How can we get a better outcome:
group_replication_consistency=’BEFORE’;
Let’s look into the consistency level ‘BEFORE’. It says that a transaction on Node 2 will wait until the previously committed transaction on the Node 1 transaction is committed also on Node 2. So let’s change the set session to group_replication_consistency=’BEFORE’; on Node 2 and execute a similar update again.
Node 1 (still group_replication_consistency=’EVENTUAL’;):
UPDATE t1 SET cnt=12; Query OK, 10485760 rows affected (1 min 18.66 sec) Rows matched: 10485760 Changed: 10485760 Warnings: 0
And after this, on Node 2 (with set session group_replication_consistency=’BEFORE’;):
select cnt from t1 where id=10001; +------+ | cnt | +------+ | 12 | +------+ 1 row in set (1 min 11.45 sec)
So there are very notable changes:
- The transaction on Node 2 returned the correct result now.
- But now it took 1 min 11 sec to return it (instead of 0sec as in the previous case). Basically, the transaction waited on the transaction from Node 1 to be applied on Node 2
- The execution time on Node 1 did not change.
This mode allowed us to do exactly what we wanted – prevent stale reads. Great outcome! So what about group_replication_consistency=’AFTER’ ?

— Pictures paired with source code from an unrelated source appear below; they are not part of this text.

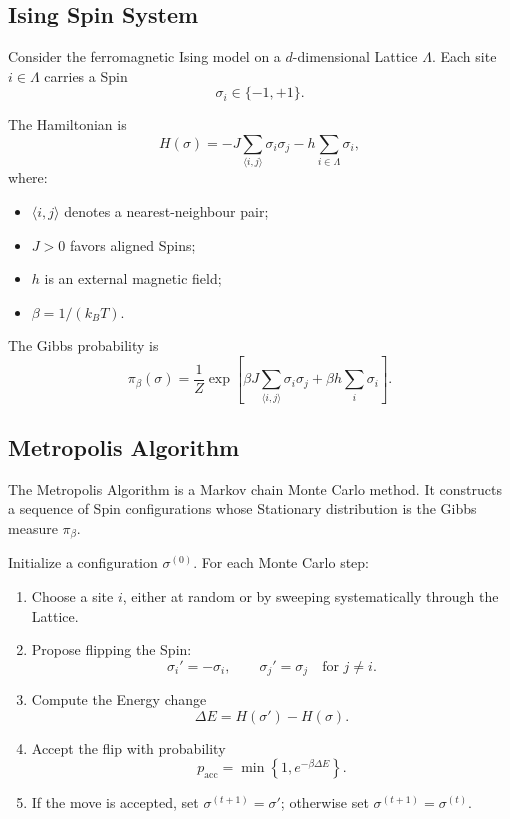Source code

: \documentclass[a4paper, 10pt, onepage]{elegantbook}
\begin{document}
{\subsection{Ising Spin System}

Consider the ferromagnetic Ising model on a \(d\)-dimensional Lattice
\(\Lambda\). Each site \(i\in\Lambda\) carries a Spin
\[
\sigma_i\in\{-1,+1\}.
\]

The Hamiltonian is
\[
H(\sigma)
=
-J\sum_{\langle i,j\rangle}\sigma_i\sigma_j
-h\sum_{i\in\Lambda}\sigma_i,
\]
where:

\begin{itemize}
\item \(\langle i,j\rangle\) denotes a nearest-neighbour pair;
\item \(J>0\) favors aligned Spins;
\item \(h\) is an external magnetic field;
\item \(\beta=1/(k_BT)\).
\end{itemize}

The Gibbs probability is
\[
\pi_\beta(\sigma)
=
\frac{1}{Z}
\exp\left[
\beta J\sum_{\langle i,j\rangle}\sigma_i\sigma_j
+
\beta h\sum_i\sigma_i
\right].
\]

\subsection{Metropolis Algorithm}

The Metropolis Algorithm is a Markov chain Monte Carlo method. It constructs a
sequence of Spin configurations whose Stationary distribution is the Gibbs
measure \(\pi_\beta\).

Initialize a configuration \(\sigma^{(0)}\). For each Monte Carlo step:

\begin{enumerate}
\item Choose a site \(i\), either at random or by sweeping systematically
through the Lattice.

\item Propose flipping the Spin:
\[
\sigma_i'=-\sigma_i,
\qquad
\sigma_j'=\sigma_j
\quad\text{for }j\ne i.
\]

\item Compute the Energy change
\[
\Delta E
=
H(\sigma')-H(\sigma).
\]

\item Accept the flip with probability
\[
p_{\mathrm{acc}}
=
\min\left\{1,e^{-\beta\Delta E}\right\}.
\]

\item If the move is accepted, set \(\sigma^{(t+1)}=\sigma'\); otherwise set
\(\sigma^{(t+1)}=\sigma^{(t)}\).
\end{enumerate}

}
\end{document}
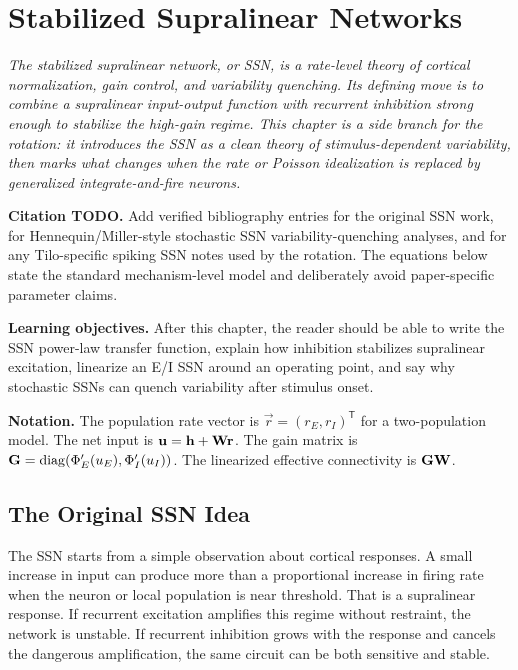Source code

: \chapter{Stabilized Supralinear Networks}
\label{ch:stabilized-supralinear-networks}

\textit{The stabilized supralinear network, or SSN, is a rate-level theory of cortical normalization, gain control, and variability quenching. Its defining move is to combine a supralinear input-output function with recurrent inhibition strong enough to stabilize the high-gain regime. This chapter is a side branch for the rotation: it introduces the SSN as a clean theory of stimulus-dependent variability, then marks what changes when the rate or Poisson idealization is replaced by generalized integrate-and-fire neurons.}

\noindent\textbf{Citation TODO.} Add verified bibliography entries for the original SSN work, for Hennequin/Miller-style stochastic SSN variability-quenching analyses, and for any Tilo-specific spiking SSN notes used by the rotation. The equations below state the standard mechanism-level model and deliberately avoid paper-specific parameter claims.

\noindent\textbf{Learning objectives.} After this chapter, the reader should be able to write the SSN power-law transfer function, explain how inhibition stabilizes supralinear excitation, linearize an E/I SSN around an operating point, and say why stochastic SSNs can quench variability after stimulus onset.

\noindent\textbf{Notation.} The population rate vector is $\vec r=(r_E,r_I)^{\mathsf T}$ for a two-population model. The net input is $\vec u=\vec h+\mat W\vec r$. The gain matrix is $\mat G=\diag(\Phi'_E(u_E),\Phi'_I(u_I))$. The linearized effective connectivity is $\mat G\mat W$.

\section{The Original SSN Idea}
\label{sec:original-ssn-idea}

The SSN starts from a simple observation about cortical responses. A small increase in input can produce more than a proportional increase in firing rate when the neuron or local population is near threshold. That is a supralinear response. If recurrent excitation amplifies this regime without restraint, the network is unstable. If recurrent inhibition grows with the response and cancels the dangerous amplification, the same circuit can be both sensitive and stable.

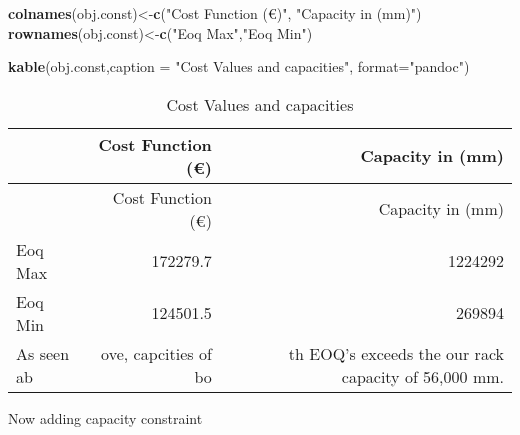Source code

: \documentclass[
]{article}
\newenvironment{Shaded}{\begin{snugshade}}{\end{snugshade}}
\newcommand{\CommentTok}[1]{\textcolor[rgb]{0.56,0.35,0.01}{\textit{#1}}}
\newcommand{\DataTypeTok}[1]{\textcolor[rgb]{0.13,0.29,0.53}{#1}}
\newcommand{\KeywordTok}[1]{\textcolor[rgb]{0.13,0.29,0.53}{\textbf{#1}}}
\newcommand{\NormalTok}[1]{#1}
\newcommand{\OperatorTok}[1]{\textcolor[rgb]{0.81,0.36,0.00}{\textbf{#1}}}
\newcommand{\StringTok}[1]{\textcolor[rgb]{0.31,0.60,0.02}{#1}}
\begin{document}
\begin{Shaded}
\end{Shaded}

\begin{Shaded}
\begin{Highlighting}[]
\KeywordTok{colnames}\NormalTok{(obj.const)<-}\KeywordTok{c}\NormalTok{(}\StringTok{"Cost Function (€)"}\NormalTok{, }\StringTok{"Capacity in (mm)"}\NormalTok{) }
\KeywordTok{rownames}\NormalTok{(obj.const)<-}\KeywordTok{c}\NormalTok{(}\StringTok{"Eoq Max"}\NormalTok{,}\StringTok{"Eoq Min"}\NormalTok{)}

\KeywordTok{kable}\NormalTok{(obj.const,}\DataTypeTok{caption =} \StringTok{"Cost Values and capacities"}\NormalTok{, }\DataTypeTok{format=}\StringTok{"pandoc"}\NormalTok{)}
\end{Highlighting}
\end{Shaded}

\begin{longtable}[]{@{}lrr@{}}
\caption{Cost Values and capacities}\tabularnewline
\toprule
& Cost Function (€) & Capacity in (mm)\tabularnewline
\midrule
\endfirsthead
\toprule
& Cost Function (€) & Capacity in (mm)\tabularnewline
\midrule
\endhead
Eoq Max & 172279.7 & 1224292\tabularnewline
Eoq Min & 124501.5 & 269894\tabularnewline
As seen ab & ove, capcities of bo & th EOQ's exceeds the our rack
capacity of 56,000 mm.\tabularnewline
\bottomrule
\end{longtable}

Now adding capacity constraint
\end{document}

group_replication_consistency=’AFTER’;
This mode says that a transaction on Node 1 will not return OK until it makes sure that other nodes applied the transaction. To see it in action, we will put Node 1 into group_replication_consistency=’AFTER’ and Node 2 into group_replication_consistency=’EVENTUAL’;.
Node 1 (in group_replication_consistency=’AFTER’):
UPDATE t1 SET cnt=13; Query OK, 10485760 rows affected (3 min 0.46 sec) Rows matched: 10485760 Changed: 10485760 Warnings: 0
After that, Node 2 (in group_replication_consistency=’EVENTUAL’):
select cnt from t1 where id=10001; +------+ | cnt | +------+ | 13 | +------+ 1 row in set (0.00 sec)
Here the situation is different. Now the execution time on Node 1 doubled, as the transaction waits to be committed on all nodes and after that on Node 2 the execution is immediate.
This mode still avoids “stale” reads, but in this case, we shifted the wait time from Node 2 to Node 1, and this is how we can view the difference between ‘BEFORE’ and ‘AFTER’ consistency modes in Group Replication.
Both modes provide a consistent view, but:
- In ‘BEFORE’ mode: the readers on secondary nodes will be blocked, waiting on the moment when the consistent view is available, and
- In ‘AFTER’ mode the writers are blocked till other nodes get a consistent view.
So which mode to choose? Actually I think it is good to have an option here. You can choose, if you want, to put wait time on your readers or on your writers; the decision is up to how your application is designed.